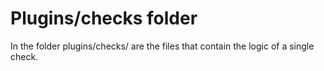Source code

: # Plugins/checks folder #

In the folder plugins/checks/ are the files that contain the logic of a single check.
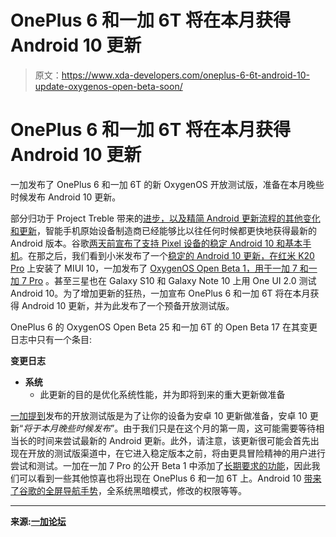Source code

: # OnePlus 6 和一加 6T 将在本月获得 Android 10 更新

> 原文：<https://www.xda-developers.com/oneplus-6-6t-android-10-update-oxygenos-open-beta-soon/>

# OnePlus 6 和一加 6T 将在本月获得 Android 10 更新

一加发布了 OnePlus 6 和一加 6T 的新 OxygenOS 开放测试版，准备在本月晚些时候发布 Android 10 更新。

部分归功于 Project Treble 带来的[进步，以及](https://www.xda-developers.com/android-q-dynamic-system-updates-project-treble/)[精简 Android 更新流程的其他变化和更新](https://www.xda-developers.com/android-q-apex-biggest-thing-since-project-treble/)，智能手机原始设备制造商已经能够比以往任何时候都更快地获得最新的 Android 版本。谷歌[两天前宣布了支持 Pixel 设备的稳定 Android 10 和基本手机](https://www.xda-developers.com/google-releases-stable-android-10-for-pixel-smartphones/)。在那之后，我们看到小米发布了一个[稳定的 Android 10 更新，在红米 K20 Pro](https://www.xda-developers.com/redmi-k20-pro-android-10-miui-update/) 上安装了 MIUI 10，一加发布了 [OxygenOS Open Beta 1，用于一加 7 和一加 7 Pro](https://www.xda-developers.com/oneplus-7-7-pro-android-10-oxygenos-open-beta-1/) 。甚至三星也在 Galaxy S10 和 Galaxy Note 10 上用 One UI 2.0 测试 Android 10。为了增加更新的狂热，一加宣布 OnePlus 6 和一加 6T 将在本月获得 Android 10 更新，并为此发布了一个预备开放测试版。

OnePlus 6 的 OxygenOS Open Beta 25 和一加 6T 的 Open Beta 17 在其变更日志中只有一个条目:

**变更日志**

*   **系统**
    *   此更新的目的是优化系统性能，并为即将到来的重大更新做准备

[一加提到](https://forums.oneplus.com/threads/oxygenos-open-beta-25-for-the-oneplus-6-and-open-beta-17-for-oneplus-6t.1099444/)发布的开放测试版是为了让你的设备为安卓 10 更新做准备，安卓 10 更新“*将于本月晚些时候发布*”。由于我们只是在这个月的第一周，这可能需要等待相当长的时间来尝试最新的 Android 更新。此外，请注意，该更新很可能会首先出现在开放的测试版渠道中，在它进入稳定版本之前，将由更具冒险精神的用户进行尝试和测试。一加在一加 7 Pro 的公开 Beta 1 中添加了[长期要求的功能](https://www.xda-developers.com/oneplus-7-pro-android-10-video-recording-wide-angle-telephoto-camera-open-beta-update/)，因此我们可以看到一些其他惊喜也将出现在 OnePlus 6 和一加 6T 上。Android 10 [带来了谷歌的全屏导航手势](https://www.xda-developers.com/google-releases-stable-android-10-for-pixel-smartphones/)，全系统黑暗模式，修改的权限等等。

* * *

**来源:[一加论坛](https://forums.oneplus.com/threads/oxygenos-open-beta-25-for-the-oneplus-6-and-open-beta-17-for-oneplus-6t.1099444/)**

*-*-*

[Aim of the exercise] What is needed is a copy of every line above in which "checks" appears.

[Result of the task]
: # Plugins/checks folder #
In the folder plugins/checks/ are the files that contain the logic of a single check.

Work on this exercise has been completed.